Football IQ: I’m impressed with his polish as a route-runner. Bell showcases awareness to attack leverage ahead of the top of the route, boosting his passer’s throwing windows to make himself available. He does a lot of the little things: he extends and works back to the football. He navigates the sideline at a very high level. He’s effective in locating the ball vertically. He’s a natural and a technician, which is a great blend. 

Competitive Toughness: It is hard not to appreciate the fearlessness that Bell plays with. He’s got his clock cleaned several times at the catch point, including by Kyle Hamilton this past season against Notre Dame, but contact at the catch point rarely bothers him and he showcases very good focus. His effort in the run game and in the screen game for manufactured touches for teammates is notable as well—he put forth great effort in front of Rondale Moore in 2020 upon his return late in the year and busted his tail to get inside leverage as a blocker. 

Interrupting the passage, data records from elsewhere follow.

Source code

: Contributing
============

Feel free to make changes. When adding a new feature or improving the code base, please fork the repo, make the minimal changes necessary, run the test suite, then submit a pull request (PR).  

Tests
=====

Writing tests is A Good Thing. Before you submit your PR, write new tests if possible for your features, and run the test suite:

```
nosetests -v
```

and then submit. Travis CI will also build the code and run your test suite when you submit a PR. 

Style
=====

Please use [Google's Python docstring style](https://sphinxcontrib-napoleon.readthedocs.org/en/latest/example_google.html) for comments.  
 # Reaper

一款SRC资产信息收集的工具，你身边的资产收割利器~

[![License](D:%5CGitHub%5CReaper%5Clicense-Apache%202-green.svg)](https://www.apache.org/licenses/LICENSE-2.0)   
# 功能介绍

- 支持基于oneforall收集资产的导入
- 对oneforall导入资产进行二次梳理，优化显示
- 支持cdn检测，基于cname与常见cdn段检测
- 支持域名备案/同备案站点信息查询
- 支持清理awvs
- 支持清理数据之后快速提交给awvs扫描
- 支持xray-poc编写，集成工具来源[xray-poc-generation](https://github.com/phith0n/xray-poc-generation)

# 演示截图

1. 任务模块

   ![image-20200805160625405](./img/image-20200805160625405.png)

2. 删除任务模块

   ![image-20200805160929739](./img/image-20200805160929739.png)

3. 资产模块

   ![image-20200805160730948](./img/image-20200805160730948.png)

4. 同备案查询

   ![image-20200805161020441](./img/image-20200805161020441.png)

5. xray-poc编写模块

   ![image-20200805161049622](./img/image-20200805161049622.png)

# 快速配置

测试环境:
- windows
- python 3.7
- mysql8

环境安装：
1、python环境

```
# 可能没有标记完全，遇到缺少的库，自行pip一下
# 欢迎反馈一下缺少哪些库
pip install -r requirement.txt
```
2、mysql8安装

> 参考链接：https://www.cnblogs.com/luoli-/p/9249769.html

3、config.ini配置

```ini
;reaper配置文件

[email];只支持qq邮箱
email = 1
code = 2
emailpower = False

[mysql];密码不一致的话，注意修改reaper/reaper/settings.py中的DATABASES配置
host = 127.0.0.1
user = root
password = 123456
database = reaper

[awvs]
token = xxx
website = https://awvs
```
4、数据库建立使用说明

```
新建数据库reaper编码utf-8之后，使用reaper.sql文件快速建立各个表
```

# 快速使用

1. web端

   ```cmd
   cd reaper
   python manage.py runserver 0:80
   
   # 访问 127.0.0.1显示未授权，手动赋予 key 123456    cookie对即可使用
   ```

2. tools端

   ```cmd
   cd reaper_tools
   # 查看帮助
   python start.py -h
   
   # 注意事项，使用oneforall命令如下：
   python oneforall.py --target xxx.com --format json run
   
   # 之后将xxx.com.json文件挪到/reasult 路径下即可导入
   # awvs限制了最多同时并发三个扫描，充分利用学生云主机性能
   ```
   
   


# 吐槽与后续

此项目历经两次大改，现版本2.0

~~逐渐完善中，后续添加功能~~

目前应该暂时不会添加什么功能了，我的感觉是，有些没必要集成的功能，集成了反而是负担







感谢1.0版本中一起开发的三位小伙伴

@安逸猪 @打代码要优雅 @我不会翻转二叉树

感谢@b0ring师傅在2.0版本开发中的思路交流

Big-Play Ability: Bell has had a knack for making some spectacular plays throughout the course of his career. He’s capable of winning contested catches and down the field as well. His RAC resume isn’t dominant, but he is physical and capable of bumping free for a big catch and run when working isolated in a one-on-one scenario. Concentration grabs and tough receptions in traffic with a big hit have energized and juiced his team on a number of occasions. 



See the source image

Sterling Weatherford S/LB/ST Miami OH 6'4" 212lbs.

Football IQ: He’s a redshirt senior defender who has played a LOT of football and it shows. He’s been given a lot of roles as someone playing high post, someone manning a traditional WILL alignment on the second level, and even someone with opportunities to be walked up on the end of the line of scrimmage. He’s a vocal leader and clearly helps run point on defensive calls, too. There are some technical lapses in his game that lead to missed opportunities, but part of me feels those are him trying to anticipate and lean into the play development and make plays that may challenge his range as both a tackler and deep-coverage defender. 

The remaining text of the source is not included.